Giallo&Nero
Il tempo di Dicker
Il nuovo romanzo dello scrittore svizzero Joël Dicker, “Il caso Alaska Sanders”, è un giallo intricato, ambientato nel Maine, che porta il lettore a spasso nel tempo. Una storia che racconta gli eroi di una provincia sempre tentata dalla fuga
Quando si parla di autori come il ginevrino Joël Dicker, che con mezza dozzina di romanzi ha venduto oltre dieci milioni di copie, chiamare in causa la componente narcisistica può far sorridere perché l’enfasi dell’io fa parte integrante del personaggio e dell’opera. Il tratto più riconoscibile della presenza dell’autore all’interno del libro – anche per il recentissimo Il caso Alaska Sanders, pubblicato da La nave di Teseo nella traduzione di Milena Zemira Ciccimarra (pp. 613, euro 22,00) – è il ruolo centrale dello scrittore Marcus Goldman che indaga con l’amico detective Perry Gahalowood sul caso dell’omicidio di Alaska Sanders, avvenuto undici anni prima a Mount Pleasant, una tranquilla cittadina del New Hampshire. La diretta partecipazione alle ricerche dello scrittore Marcus Goldman, in cui è impossibile non riconoscere lo stesso Joël Dicker, introduce nel segno dell’autoreferenzialità un piano narrativo di immediata identificazione che rimbalza in qualche modo sul lettore, nonostante l’ironia con cui i due protagonisti continuano a chiamarsi rispettivamente “scrittore” e “sergente”, evitando i propri nomi ma ribadendo la loro funzione. L’immersione di Marcus nella vicenda fa da filo conduttore delle varie fasi dell’indagine, rimandando i risultati provvisori raggiunti a mano a mano alla complice attenzione del lettore, che finisce con l’essere il destinatario dell’indagine, il vero detective.

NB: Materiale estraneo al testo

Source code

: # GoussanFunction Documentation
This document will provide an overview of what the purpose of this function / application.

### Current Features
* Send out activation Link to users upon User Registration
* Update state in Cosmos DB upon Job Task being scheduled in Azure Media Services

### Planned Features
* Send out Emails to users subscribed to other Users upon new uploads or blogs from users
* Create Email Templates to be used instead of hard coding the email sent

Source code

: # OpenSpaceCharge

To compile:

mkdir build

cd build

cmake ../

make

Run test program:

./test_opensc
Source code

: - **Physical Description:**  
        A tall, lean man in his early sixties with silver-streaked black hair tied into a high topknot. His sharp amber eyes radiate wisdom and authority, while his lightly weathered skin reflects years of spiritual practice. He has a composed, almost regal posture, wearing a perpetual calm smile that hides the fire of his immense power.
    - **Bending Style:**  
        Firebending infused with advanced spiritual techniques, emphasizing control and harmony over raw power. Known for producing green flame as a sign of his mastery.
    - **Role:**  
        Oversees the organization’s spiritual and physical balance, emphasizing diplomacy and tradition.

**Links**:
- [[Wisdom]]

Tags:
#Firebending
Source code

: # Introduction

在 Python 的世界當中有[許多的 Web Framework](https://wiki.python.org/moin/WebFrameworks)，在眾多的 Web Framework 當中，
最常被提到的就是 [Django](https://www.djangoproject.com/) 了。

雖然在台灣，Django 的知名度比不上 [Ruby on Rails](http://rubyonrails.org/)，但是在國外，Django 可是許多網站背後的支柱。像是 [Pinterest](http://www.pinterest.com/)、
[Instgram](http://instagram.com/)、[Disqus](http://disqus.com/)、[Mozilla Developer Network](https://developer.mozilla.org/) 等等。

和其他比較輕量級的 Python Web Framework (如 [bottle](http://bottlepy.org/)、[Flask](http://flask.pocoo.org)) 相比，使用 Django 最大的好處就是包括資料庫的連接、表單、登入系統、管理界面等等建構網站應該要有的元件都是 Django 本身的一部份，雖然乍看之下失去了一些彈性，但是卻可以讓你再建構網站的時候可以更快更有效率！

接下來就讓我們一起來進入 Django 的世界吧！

Non diversamente da come avveniva in La verità sul caso Harry Quebert, il primo grande successo dello scrittore svizzero ambientato nel Maine, è importante l’ambiente della provincia, delle piccole cittadine in cui tutti si conoscono suggerendo il clima quasi claustrofobico, in cui maturano la crisi dei rapporti e la tentazione della fuga. La notevole conoscenza dei luoghi, che ha frequentato da ragazzo durante le vacanze estive, rende lo scenario in cui si svolgono i vari casi particolarmente suggestivo, così diverso da quello delle grandi metropoli nelle quali le stesse forze della polizia sembrano avvolte nell’anonimato, come avviene anche per i “cattivi”, facilmente riconducibili alla figura stereotipata del serial killer. La vita dei piccoli centri sembra la più adatta per andare a fondo delle motivazioni dei crimini, dei meccanismi che li motivano, dei contesti in cui avvengono.

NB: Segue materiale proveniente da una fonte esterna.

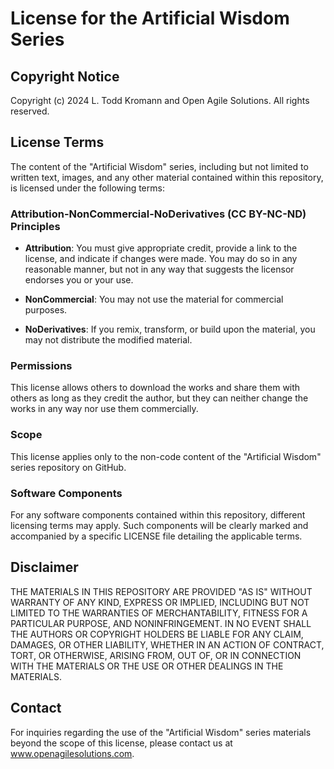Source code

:# License for the Artificial Wisdom Series

## Copyright Notice

Copyright (c) 2024 L. Todd Kromann and Open Agile Solutions. All rights reserved.

## License Terms

The content of the "Artificial Wisdom" series, including but not limited to written text, images, and any other material contained within this repository, is licensed under the following terms:

### Attribution-NonCommercial-NoDerivatives (CC BY-NC-ND) Principles

- **Attribution**: You must give appropriate credit, provide a link to the license, and indicate if changes were made. You may do so in any reasonable manner, but not in any way that suggests the licensor endorses you or your use.

- **NonCommercial**: You may not use the material for commercial purposes.

- **NoDerivatives**: If you remix, transform, or build upon the material, you may not distribute the modified material.

### Permissions

This license allows others to download the works and share them with others as long as they credit the author, but they can neither change the works in any way nor use them commercially.

### Scope

This license applies only to the non-code content of the "Artificial Wisdom" series repository on GitHub.

### Software Components

For any software components contained within this repository, different licensing terms may apply. Such components will be clearly marked and accompanied by a specific LICENSE file detailing the applicable terms.

## Disclaimer

THE MATERIALS IN THIS REPOSITORY ARE PROVIDED "AS IS" WITHOUT WARRANTY OF ANY KIND, EXPRESS OR IMPLIED, INCLUDING BUT NOT LIMITED TO THE WARRANTIES OF MERCHANTABILITY, FITNESS FOR A PARTICULAR PURPOSE, AND NONINFRINGEMENT. IN NO EVENT SHALL THE AUTHORS OR COPYRIGHT HOLDERS BE LIABLE FOR ANY CLAIM, DAMAGES, OR OTHER LIABILITY, WHETHER IN AN ACTION OF CONTRACT, TORT, OR OTHERWISE, ARISING FROM, OUT OF, OR IN CONNECTION WITH THE MATERIALS OR THE USE OR OTHER DEALINGS IN THE MATERIALS.

## Contact

For inquiries regarding the use of the "Artificial Wisdom" series materials beyond the scope of this license, please contact us at www.openagilesolutions.com.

L’altro aspetto particolarmente originale dei libri di Dicker, e anche di questo Caso Alaska Sanders, è il lavoro sul tempo che tende a rinnovare le regole stesse del romanzo poliziesco. Non solo perché la scrittura si muove con grande abilità tra flashback e flashforward, in un continuo avanti e indietro, ma perché la macchina del tempo così strutturata anima un tipo di detection che rimbalza da un momento all’altro dell’indagine evitando la lineare banalità cronologica della narrativa più tradizionale, in un accattivante montaggio cinematografico. Se il poliziesco classico si fondava sul delitto e sull’indagine, per concludersi trionfalmente con la soluzione del mistero affidata al geniale talento dell’investigatore di turno, qui un caso non è mai veramente chiuso, perché le zone d’ombra, le ambiguità comportamentali, gli interrogativi esistenziali non arrivano mai a concludersi definitivamente, lasciando aperta la possibilità di riavvolgere il nastro e di ricominciare tutto da capo. Se vogliamo un sintomo di questa continua riapertura, basta pensare al tormentone di Harry Quebert, il protagonista del primo libro, che riappare improvvisamente a un certo punto del nuovo romanzo per rinegoziare i suoi rapporti con Marcus, che sembravano già passati in giudicato una volta per sempre. Un colpo di scena? Un gioco letterario? Ma anche un contrassegno di riconoscibilità a cui l’autore sembra tenere molto, il marchio della non-conclusione, per cui possiamo tranquillamente aspettarci che Harry Quebert, il controverso mentore di Joël Dicker, riappaia anche nel prossimo romanzo.